Despite being the most prevalent inflammatory rheumatic disease in those over the age of 50 years [8, 9], there is a distinct paucity of research published on PMR, compared with other rheumatological conditions. This is largely because in the majority of countries PMR is diagnosed and managed in primary care, with only a minority of cases referred for specialist evaluation [10]. However, over the past decade, there has been increased awareness of the diagnostic challenge that PMR presents, and of the potential morbidity and disability associated with both the disease, and the immunosuppression required for its management. The 2010 British Society of Rheumatology recommendations for the management of PMR advised specialist review of PMR patients with both atypical presentations and treatment-resistant disease/glucocorticoid contraindications [11]. The international GCA/PMR study group has recently advised that all patients with suspected or recently diagnosed PMR should be considered for specialist evaluation [12]. A Delphi exercise by PMR specialists included the recommendation for primary care to undertake a thorough history and clinical examination with basic laboratory investigations and for those with severe symptoms to be seen in a rapid access clinic, preferably with deferral of glucocorticoid therapy. Despite all this guidance, referral to secondary care only occurs in a minority of cases with an incomplete response or treatment-related adverse events. Few centres offer an early referral pathway, mainly due to capacity issues. Our objective was to assess the effectiveness and clinical impact of a newly established multicentre fast-track clinic to diagnose PMR. Our secondary objectives were to better define both patient and disease characteristics in those newly diagnosed with PMR in the community to inform future planning of rheumatology services.

Methods

Design and study population

This multicentre prospective longitudinal cohort study was conducted at the Rheumatology Departments in St James Hospital and Tallaght University Hospital, Dublin, Ireland. Primary care physicians in our catchment area with a population of 600 000 were invited to refer patients over 50 years with suspicion of new PMR to our fast-track clinic. Referral criteria included new-onset bilateral shoulder or pelvic girdle pain with elevated inflammatory markers and/or early morning stiffness. Primary care physicians were advised that patients should ideally be steroid naïve, or at least on steroid therapy for <1 month. Referrals were accepted via e-mail to a dedicated PMR clinic address, along with the patient’s history, laboratory results and contact details. The patients were contacted by telephone on the same working day with an appointment time arranged within 72 hours. All patients with a diagnosis of PMR on glucocorticoids for <4 weeks at the time of referral were followed up at 1-month, 3-month, 6-month and 12-month time points. All diagnoses of PMR were confirmed at 12 months.

Fast-track PMR clinic

All patients referred to the fast-track clinic underwent a thorough history, clinical examination and extensive laboratory evaluation. A diagnosis of GCA, and other PMR mimics were actively sought. Baseline ESR, CRP, full blood count, liver profile and renal function were recorded. Additionally, each patient underwent ANCA, CTD, RF, anti-CCP, creatine kinase and extended myositis panel testing. Plain film radiographs of the shoulders were completed in all patients. The diagnosis of PMR was a clinical one, made in agreement by two rheumatologists. All patients diagnosed with PMR were assessed with vascular US of their temporal and axillary arteries.

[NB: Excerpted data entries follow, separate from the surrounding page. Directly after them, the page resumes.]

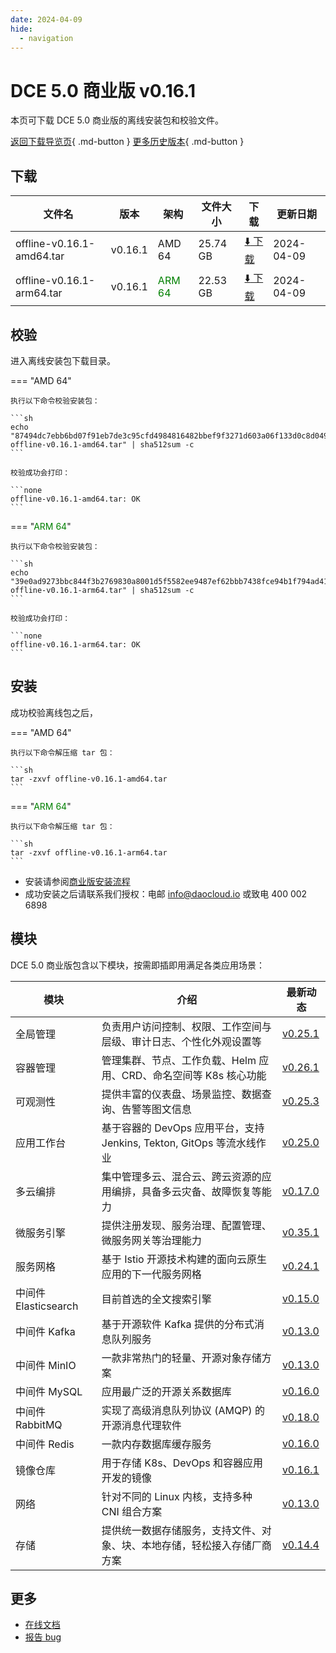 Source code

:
 ```yaml
---
date: 2024-04-09
hide:
  - navigation
---
```


# DCE 5.0 商业版 v0.16.1

本页可下载 DCE 5.0 商业版的离线安装包和校验文件。

[返回下载导览页](../index.md#_2){ .md-button } [更多历史版本](./dce5-installer-history.md){ .md-button }

## 下载

| 文件名 | 版本 | 架构 | 文件大小 | 下载 | 更新日期 |
| ----- | --- | ---- | ------ | --- | -------- |
| offline-v0.16.1-amd64.tar | v0.16.1 | AMD 64 | 25.74 GB | [:arrow_down: 下载](https://qiniu-download-public.daocloud.io/DaoCloud_Enterprise/dce5/offline-v0.16.1-amd64.tar) | 2024-04-09 |
| offline-v0.16.1-arm64.tar | v0.16.1 | <font color="green">ARM 64</font> | 22.53 GB | [:arrow_down: 下载](https://qiniu-download-public.daocloud.io/DaoCloud_Enterprise/dce5/offline-v0.16.1-arm64.tar) | 2024-04-09 |

## 校验

进入离线安装包下载目录。

=== "AMD 64"

    执行以下命令校验安装包：

    ```sh
    echo "87494dc7ebb6bd07f91eb7de3c95cfd4984816482bbef9f3271d603a06f133d0c8d04983c197926560b1b32ae3d77673329514d9d7925705ad33bc9572de58a0  offline-v0.16.1-amd64.tar" | sha512sum -c
    ```

    校验成功会打印：

    ```none
    offline-v0.16.1-amd64.tar: OK
    ```

=== "<font color="green">ARM 64</font>"

    执行以下命令校验安装包：

    ```sh
    echo "39e0ad9273bbc844f3b2769830a8001d5f5582ee9487ef62bbb7438fce94b1f794ad4186d345b42a2b2f5829ee70d29c6a0853dc3d8ece5b1818ee80db33b116  offline-v0.16.1-arm64.tar" | sha512sum -c
    ```

    校验成功会打印：

    ```none
    offline-v0.16.1-arm64.tar: OK
    ```

## 安装

成功校验离线包之后，

=== "AMD 64"

    执行以下命令解压缩 tar 包：

    ```sh
    tar -zxvf offline-v0.16.1-amd64.tar
    ```

=== "<font color="green">ARM 64</font>"

    执行以下命令解压缩 tar 包：

    ```sh
    tar -zxvf offline-v0.16.1-arm64.tar
    ```

- 安装请参阅[商业版安装流程](../../install/commercial/start-install.md)
- 成功安装之后请联系我们授权：电邮 info@daocloud.io 或致电 400 002 6898

## 模块

DCE 5.0 商业版包含以下模块，按需即插即用满足各类应用场景：

| 模块 | 介绍 | 最新动态 |
| ---- | --- | ------- |
| 全局管理 | 负责用户访问控制、权限、工作空间与层级、审计日志、个性化外观设置等 | [v0.25.1](../../ghippo/intro/release-notes.md#v0251) |
| 容器管理 | 管理集群、节点、工作负载、Helm 应用、CRD、命名空间等 K8s 核心功能 | [v0.26.1](../../kpanda/intro/release-notes.md#v0261) |
| 可观测性 | 提供丰富的仪表盘、场景监控、数据查询、告警等图文信息 | [v0.25.3](../../insight/intro/release-notes.md#v0250) |
| 应用工作台 | 基于容器的 DevOps 应用平台，支持 Jenkins, Tekton, GitOps 等流水线作业 | [v0.25.0](../../amamba/intro/release-notes.md#v0250) |
| 多云编排 | 集中管理多云、混合云、跨云资源的应用编排，具备多云灾备、故障恢复等能力 | [v0.17.0](../../kairship/intro/release-notes.md#v0170) |
| 微服务引擎 | 提供注册发现、服务治理、配置管理、微服务网关等治理能力 | [v0.35.1](../../skoala/intro/release-notes.md#v0351) |
| 服务网格 | 基于 Istio 开源技术构建的面向云原生应用的下一代服务网格 | [v0.24.1](../../mspider/intro/release-notes.md#v0241) |
| 中间件 Elasticsearch | 目前首选的全文搜索引擎 | [v0.15.0](../../middleware/elasticsearch/release-notes.md#v0150) |
| 中间件 Kafka | 基于开源软件 Kafka 提供的分布式消息队列服务 | [v0.13.0](../../middleware/kafka/release-notes.md#v0130) |
| 中间件 MinIO | 一款非常热门的轻量、开源对象存储方案 | [v0.13.0](../../middleware/minio/release-notes.md#v0130) |
| 中间件 MySQL | 应用最广泛的开源关系数据库 | [v0.16.0](../../middleware/mysql/release-notes.md#v0160) |
| 中间件 RabbitMQ | 实现了高级消息队列协议 (AMQP) 的开源消息代理软件 | [v0.18.0](../../middleware/rabbitmq/release-notes.md#v0180) |
| 中间件 Redis | 一款内存数据库缓存服务 | [v0.16.0](../../middleware/redis/release-notes.md#v0160) |
| 镜像仓库 | 用于存储 K8s、DevOps 和容器应用开发的镜像 | [v0.16.1](../../kangaroo/intro/release-notes.md#v0161) |
| 网络 | 针对不同的 Linux 内核，支持多种 CNI 组合方案 | [v0.13.0](../../network/intro/release-notes.md#v0130) |
| 存储 | 提供统一数据存储服务，支持文件、对象、块、本地存储，轻松接入存储厂商方案 | [v0.14.4](../../storage/hwameistor/release-notes.md#v0144) |

## 更多

- [在线文档](../../dce/index.md)
- [报告 bug](https://github.com/DaoCloud/DaoCloud-docs/issues)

US of all six branches of the superficial temporal arteries and both axillary arteries was performed using a GE P9 device. Sonographic abnormalities considered indicative of vasculitis in the temporal arteritis included the halo sign with a thickened, non-compressible intima-media complex. Cut-off values of ≥0.29 mm for the parietal branch, ≥0.34 mm for the frontal branch and ≥0.42 for the common temporal branch were used [13]. In the axillary arteries, the presence of a halo sign, and an intima-media thickness of >1.0 mm was considered positive. This has been shown to have 100% sensitivity and specificity in the common, frontal and axillary branches, and 97.2% sensitivity and 98.8% specificity in the case of the parietal branch [13]. A subset of patients with a clinical diagnosis of PMR had an US of their bilateral shoulder joints. These patients were selected at random and included both patients with isolated PMR and subclinical GCA in PMR.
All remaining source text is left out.